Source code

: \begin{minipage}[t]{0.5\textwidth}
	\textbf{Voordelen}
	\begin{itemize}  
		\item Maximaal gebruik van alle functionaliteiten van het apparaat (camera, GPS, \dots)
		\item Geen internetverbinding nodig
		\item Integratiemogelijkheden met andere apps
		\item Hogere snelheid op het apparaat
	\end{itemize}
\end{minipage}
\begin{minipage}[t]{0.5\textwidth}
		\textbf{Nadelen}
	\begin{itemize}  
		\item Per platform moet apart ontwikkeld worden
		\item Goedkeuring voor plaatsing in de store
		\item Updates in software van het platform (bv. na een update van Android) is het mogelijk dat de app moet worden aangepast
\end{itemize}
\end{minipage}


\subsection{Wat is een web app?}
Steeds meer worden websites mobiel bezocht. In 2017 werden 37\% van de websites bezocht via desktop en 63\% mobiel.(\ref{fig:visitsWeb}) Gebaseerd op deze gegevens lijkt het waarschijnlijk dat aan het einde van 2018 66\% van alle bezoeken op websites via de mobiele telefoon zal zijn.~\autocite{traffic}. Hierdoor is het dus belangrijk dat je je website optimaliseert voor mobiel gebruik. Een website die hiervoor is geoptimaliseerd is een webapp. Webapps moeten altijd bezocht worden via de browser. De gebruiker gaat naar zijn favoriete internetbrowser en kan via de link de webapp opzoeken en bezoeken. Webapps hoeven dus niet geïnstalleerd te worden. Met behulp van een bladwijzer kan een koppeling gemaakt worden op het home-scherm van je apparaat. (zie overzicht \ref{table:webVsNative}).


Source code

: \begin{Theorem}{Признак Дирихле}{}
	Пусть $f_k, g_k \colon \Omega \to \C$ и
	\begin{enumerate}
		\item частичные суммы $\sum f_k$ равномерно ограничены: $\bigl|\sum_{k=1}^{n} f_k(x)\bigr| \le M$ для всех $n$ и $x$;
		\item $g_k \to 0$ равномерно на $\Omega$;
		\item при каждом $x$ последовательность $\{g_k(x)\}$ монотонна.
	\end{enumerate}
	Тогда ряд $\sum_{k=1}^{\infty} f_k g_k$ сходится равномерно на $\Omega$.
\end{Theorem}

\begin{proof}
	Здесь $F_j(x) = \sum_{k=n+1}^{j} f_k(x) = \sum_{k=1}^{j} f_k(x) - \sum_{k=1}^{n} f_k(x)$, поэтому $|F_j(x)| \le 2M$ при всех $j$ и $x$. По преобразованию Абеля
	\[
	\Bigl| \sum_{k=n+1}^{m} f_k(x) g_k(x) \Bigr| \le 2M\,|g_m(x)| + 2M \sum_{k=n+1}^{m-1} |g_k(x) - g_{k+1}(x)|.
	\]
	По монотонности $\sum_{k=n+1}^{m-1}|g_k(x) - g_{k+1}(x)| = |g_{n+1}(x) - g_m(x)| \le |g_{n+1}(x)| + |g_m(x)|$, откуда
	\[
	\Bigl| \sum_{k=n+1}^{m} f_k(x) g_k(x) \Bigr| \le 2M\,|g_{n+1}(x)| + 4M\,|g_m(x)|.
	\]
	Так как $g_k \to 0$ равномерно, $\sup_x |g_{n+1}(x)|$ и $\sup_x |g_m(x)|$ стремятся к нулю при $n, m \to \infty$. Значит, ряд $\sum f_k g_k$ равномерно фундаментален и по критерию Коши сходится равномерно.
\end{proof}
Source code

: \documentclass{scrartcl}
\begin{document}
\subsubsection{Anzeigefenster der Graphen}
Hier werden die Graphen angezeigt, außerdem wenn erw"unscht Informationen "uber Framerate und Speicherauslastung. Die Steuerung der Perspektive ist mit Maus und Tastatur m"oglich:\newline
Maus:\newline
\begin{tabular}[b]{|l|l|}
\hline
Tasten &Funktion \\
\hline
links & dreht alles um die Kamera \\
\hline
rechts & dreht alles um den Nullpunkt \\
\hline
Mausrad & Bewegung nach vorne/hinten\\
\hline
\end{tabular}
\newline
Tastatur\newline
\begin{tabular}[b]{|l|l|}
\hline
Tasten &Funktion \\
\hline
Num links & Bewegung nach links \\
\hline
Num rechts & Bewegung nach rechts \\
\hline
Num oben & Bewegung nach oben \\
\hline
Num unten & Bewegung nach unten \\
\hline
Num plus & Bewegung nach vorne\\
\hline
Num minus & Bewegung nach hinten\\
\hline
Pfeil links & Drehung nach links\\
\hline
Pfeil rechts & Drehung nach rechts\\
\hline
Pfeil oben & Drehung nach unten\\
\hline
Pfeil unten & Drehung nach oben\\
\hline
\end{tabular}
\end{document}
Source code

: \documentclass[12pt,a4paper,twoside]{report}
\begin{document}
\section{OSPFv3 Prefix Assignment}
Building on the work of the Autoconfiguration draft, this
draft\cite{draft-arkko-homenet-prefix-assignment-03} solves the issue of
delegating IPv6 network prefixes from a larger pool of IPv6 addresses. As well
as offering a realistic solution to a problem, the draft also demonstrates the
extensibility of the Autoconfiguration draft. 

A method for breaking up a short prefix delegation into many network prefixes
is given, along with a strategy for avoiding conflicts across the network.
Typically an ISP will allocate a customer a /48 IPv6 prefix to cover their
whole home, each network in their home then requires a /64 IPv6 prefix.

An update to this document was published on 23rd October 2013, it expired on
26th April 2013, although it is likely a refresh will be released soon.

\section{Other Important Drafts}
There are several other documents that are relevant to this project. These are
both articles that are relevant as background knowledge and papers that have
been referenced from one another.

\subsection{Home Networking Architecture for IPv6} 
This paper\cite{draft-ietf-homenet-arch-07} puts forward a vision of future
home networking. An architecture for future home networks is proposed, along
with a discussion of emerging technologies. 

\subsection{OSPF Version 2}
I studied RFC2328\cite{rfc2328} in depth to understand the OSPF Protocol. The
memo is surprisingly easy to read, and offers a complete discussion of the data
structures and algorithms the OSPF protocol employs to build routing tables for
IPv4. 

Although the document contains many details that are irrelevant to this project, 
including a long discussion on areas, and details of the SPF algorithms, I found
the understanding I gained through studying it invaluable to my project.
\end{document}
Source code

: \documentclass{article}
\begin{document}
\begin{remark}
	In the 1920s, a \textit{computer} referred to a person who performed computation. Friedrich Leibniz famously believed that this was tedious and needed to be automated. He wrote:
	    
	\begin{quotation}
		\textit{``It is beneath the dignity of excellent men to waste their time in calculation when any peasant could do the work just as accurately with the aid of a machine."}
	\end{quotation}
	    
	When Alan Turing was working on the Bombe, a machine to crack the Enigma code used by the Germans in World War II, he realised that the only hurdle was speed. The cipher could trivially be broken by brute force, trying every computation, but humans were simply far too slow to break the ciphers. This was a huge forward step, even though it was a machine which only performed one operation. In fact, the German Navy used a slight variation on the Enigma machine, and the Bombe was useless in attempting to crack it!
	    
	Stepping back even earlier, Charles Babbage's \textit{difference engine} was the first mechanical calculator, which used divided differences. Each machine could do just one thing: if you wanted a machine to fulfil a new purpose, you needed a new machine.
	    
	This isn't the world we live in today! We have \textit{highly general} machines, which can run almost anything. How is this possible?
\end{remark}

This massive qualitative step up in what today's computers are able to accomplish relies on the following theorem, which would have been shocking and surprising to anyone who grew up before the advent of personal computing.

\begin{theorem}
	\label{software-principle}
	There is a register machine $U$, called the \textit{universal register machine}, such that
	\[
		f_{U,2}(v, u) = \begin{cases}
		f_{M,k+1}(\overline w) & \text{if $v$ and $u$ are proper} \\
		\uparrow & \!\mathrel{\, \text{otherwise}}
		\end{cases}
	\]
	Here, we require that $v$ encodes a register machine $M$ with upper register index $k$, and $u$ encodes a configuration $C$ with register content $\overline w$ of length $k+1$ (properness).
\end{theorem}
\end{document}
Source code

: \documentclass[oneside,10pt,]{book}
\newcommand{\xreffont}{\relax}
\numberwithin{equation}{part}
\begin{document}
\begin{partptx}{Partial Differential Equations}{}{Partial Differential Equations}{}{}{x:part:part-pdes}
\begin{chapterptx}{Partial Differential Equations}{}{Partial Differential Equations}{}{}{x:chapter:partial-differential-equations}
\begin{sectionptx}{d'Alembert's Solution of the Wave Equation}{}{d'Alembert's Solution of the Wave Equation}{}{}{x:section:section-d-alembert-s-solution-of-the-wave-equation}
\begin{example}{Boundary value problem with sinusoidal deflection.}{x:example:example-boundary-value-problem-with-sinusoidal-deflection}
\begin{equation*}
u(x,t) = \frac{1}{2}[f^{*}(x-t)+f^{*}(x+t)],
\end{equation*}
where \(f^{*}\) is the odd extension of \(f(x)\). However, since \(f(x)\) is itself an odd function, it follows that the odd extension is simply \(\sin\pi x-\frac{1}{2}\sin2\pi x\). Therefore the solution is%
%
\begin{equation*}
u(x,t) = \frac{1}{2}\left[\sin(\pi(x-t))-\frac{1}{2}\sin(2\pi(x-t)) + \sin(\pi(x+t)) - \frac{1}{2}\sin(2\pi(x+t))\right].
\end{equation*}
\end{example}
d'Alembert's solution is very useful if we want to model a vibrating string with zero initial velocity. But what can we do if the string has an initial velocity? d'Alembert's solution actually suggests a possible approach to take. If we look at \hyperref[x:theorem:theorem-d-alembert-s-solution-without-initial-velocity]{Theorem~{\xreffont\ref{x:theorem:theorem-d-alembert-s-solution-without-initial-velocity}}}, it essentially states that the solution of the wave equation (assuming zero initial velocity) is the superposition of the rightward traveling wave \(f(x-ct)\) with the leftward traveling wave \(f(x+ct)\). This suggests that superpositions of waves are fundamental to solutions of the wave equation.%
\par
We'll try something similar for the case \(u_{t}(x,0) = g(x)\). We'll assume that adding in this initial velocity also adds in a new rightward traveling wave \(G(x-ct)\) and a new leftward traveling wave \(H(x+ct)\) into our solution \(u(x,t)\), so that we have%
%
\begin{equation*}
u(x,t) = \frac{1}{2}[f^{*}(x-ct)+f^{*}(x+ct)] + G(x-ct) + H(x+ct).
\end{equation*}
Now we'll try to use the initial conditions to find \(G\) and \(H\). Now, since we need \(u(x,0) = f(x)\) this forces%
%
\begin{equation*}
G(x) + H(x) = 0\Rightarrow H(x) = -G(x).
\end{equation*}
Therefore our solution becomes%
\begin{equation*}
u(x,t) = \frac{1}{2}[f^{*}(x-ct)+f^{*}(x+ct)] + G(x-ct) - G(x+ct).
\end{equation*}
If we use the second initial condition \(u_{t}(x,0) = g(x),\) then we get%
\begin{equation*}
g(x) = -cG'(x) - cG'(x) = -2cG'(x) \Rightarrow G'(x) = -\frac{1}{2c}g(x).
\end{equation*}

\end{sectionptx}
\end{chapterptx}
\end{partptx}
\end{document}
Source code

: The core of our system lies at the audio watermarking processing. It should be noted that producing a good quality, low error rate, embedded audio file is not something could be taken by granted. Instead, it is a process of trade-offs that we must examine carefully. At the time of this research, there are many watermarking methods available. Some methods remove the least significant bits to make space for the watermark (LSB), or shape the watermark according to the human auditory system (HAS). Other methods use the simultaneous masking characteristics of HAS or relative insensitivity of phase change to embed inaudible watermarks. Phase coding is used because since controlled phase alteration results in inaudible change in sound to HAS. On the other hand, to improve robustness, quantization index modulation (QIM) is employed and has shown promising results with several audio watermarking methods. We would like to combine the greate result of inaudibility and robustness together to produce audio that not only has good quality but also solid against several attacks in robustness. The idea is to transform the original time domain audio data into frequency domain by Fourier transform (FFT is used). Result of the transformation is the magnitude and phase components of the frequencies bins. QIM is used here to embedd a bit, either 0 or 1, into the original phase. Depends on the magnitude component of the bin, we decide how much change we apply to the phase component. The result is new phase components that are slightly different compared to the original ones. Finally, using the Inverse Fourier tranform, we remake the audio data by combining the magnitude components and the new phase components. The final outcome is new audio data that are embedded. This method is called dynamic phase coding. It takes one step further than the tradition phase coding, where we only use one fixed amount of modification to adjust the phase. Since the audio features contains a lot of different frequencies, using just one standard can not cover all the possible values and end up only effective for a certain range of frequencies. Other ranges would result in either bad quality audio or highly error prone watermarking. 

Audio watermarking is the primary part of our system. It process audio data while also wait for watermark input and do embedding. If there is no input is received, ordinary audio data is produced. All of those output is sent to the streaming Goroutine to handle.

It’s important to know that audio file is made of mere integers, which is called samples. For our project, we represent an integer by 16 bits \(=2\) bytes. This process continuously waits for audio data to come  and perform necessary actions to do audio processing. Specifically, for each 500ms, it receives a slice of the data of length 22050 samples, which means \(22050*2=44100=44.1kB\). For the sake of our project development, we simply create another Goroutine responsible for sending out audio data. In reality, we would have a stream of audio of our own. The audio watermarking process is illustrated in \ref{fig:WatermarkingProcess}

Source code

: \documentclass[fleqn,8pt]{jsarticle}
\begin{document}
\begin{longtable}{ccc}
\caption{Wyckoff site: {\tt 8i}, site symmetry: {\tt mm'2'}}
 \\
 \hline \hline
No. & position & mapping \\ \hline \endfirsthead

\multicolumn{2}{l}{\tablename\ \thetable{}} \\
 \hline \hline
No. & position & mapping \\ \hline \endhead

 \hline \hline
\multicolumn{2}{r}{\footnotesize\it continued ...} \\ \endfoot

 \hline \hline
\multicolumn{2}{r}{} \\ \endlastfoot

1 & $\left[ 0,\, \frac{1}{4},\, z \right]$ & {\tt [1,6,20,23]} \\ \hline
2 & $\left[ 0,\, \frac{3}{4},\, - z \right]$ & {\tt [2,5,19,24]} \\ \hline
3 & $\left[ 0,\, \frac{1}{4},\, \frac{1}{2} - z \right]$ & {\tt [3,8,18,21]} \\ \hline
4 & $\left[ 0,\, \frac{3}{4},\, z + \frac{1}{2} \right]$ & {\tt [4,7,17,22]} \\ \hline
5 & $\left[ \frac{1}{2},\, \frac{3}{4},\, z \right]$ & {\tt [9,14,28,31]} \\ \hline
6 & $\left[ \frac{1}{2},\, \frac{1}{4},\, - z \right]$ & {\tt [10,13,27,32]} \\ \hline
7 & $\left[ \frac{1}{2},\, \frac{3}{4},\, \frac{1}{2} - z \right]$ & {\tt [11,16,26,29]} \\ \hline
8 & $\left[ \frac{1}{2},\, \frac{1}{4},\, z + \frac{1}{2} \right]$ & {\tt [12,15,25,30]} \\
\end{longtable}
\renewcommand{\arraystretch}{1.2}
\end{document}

■ **What the task asks**
If a line in the records above contains the word "leftward", copy it.

■ **Solution to this task**
d'Alembert's solution is very useful if we want to model a vibrating string with zero initial velocity. But what can we do if the string has an initial velocity? d'Alembert's solution actually suggests a possible approach to take. If we look at \hyperref[x:theorem:theorem-d-alembert-s-solution-without-initial-velocity]{Theorem~{\xreffont\ref{x:theorem:theorem-d-alembert-s-solution-without-initial-velocity}}}, it essentially states that the solution of the wave equation (assuming zero initial velocity) is the superposition of the rightward traveling wave \(f(x-ct)\) with the leftward traveling wave \(f(x+ct)\). This suggests that superpositions of waves are fundamental to solutions of the wave equation.%
We'll try something similar for the case \(u_{t}(x,0) = g(x)\). We'll assume that adding in this initial velocity also adds in a new rightward traveling wave \(G(x-ct)\) and a new leftward traveling wave \(H(x+ct)\) into our solution \(u(x,t)\), so that we have%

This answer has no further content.